Problem requirements => Give back, word for word, only the lines from the opening of the records through the one with "## Prerequisites". Pictures stay out.

Dataset entries =>
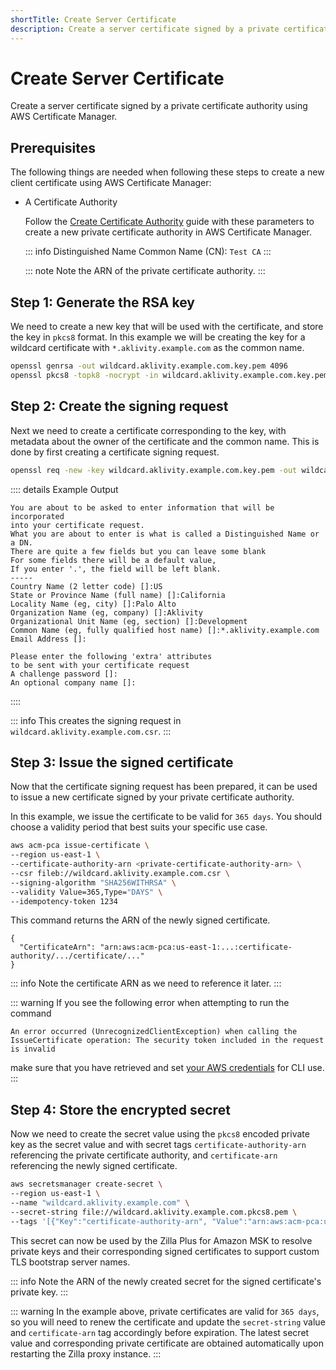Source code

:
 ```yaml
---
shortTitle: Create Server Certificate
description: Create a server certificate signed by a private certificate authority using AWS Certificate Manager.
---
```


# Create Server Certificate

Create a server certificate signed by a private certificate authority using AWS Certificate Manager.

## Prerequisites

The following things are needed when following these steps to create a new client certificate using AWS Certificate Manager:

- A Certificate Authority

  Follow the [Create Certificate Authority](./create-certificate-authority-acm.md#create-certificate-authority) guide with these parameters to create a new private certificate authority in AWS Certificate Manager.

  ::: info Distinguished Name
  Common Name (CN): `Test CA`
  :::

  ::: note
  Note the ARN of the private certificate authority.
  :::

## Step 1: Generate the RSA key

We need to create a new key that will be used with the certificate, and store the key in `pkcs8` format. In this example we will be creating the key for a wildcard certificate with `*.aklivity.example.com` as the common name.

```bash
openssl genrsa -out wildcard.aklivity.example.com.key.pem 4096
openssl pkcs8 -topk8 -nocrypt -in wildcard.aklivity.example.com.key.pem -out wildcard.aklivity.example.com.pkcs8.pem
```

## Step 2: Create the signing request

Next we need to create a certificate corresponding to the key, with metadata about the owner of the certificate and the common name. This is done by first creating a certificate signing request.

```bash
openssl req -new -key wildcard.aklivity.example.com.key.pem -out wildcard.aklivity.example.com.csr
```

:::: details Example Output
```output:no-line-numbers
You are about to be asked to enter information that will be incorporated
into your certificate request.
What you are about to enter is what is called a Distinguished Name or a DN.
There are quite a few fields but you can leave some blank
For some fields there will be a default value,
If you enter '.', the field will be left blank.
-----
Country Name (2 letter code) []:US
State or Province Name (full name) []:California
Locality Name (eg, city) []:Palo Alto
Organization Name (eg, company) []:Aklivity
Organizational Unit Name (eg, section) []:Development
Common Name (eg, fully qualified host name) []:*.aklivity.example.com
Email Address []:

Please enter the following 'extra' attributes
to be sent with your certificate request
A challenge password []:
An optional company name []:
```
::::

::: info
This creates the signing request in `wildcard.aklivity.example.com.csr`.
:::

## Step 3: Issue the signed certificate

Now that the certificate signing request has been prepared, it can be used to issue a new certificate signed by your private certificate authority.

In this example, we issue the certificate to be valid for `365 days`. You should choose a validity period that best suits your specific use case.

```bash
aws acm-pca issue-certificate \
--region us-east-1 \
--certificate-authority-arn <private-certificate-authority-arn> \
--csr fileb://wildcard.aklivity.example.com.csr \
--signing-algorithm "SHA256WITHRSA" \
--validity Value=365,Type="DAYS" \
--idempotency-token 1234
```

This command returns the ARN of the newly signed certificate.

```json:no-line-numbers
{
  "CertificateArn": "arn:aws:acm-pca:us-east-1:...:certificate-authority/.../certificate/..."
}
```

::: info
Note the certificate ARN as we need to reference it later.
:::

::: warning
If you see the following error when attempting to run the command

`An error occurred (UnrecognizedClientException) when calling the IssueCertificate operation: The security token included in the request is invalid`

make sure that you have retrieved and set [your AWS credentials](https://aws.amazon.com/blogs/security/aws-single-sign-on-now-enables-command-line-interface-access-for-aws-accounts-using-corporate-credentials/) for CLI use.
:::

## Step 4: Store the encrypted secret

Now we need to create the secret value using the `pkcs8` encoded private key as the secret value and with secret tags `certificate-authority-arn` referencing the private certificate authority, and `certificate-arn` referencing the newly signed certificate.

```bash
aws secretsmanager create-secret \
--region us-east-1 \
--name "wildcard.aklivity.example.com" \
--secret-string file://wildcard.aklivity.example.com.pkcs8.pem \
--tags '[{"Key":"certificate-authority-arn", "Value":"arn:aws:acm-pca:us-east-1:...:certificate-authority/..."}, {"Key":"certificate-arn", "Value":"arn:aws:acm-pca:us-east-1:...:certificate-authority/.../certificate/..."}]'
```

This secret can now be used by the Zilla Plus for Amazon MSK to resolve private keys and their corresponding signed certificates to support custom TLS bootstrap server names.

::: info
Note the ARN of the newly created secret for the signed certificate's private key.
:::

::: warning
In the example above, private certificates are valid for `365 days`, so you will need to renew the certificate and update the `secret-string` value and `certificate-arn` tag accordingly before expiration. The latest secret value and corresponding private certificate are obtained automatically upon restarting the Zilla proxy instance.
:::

Task answer =>
Source code

:
 ```yaml
---
shortTitle: Create Server Certificate
description: Create a server certificate signed by a private certificate authority using AWS Certificate Manager.
---
```


# Create Server Certificate

Create a server certificate signed by a private certificate authority using AWS Certificate Manager.

## Prerequisites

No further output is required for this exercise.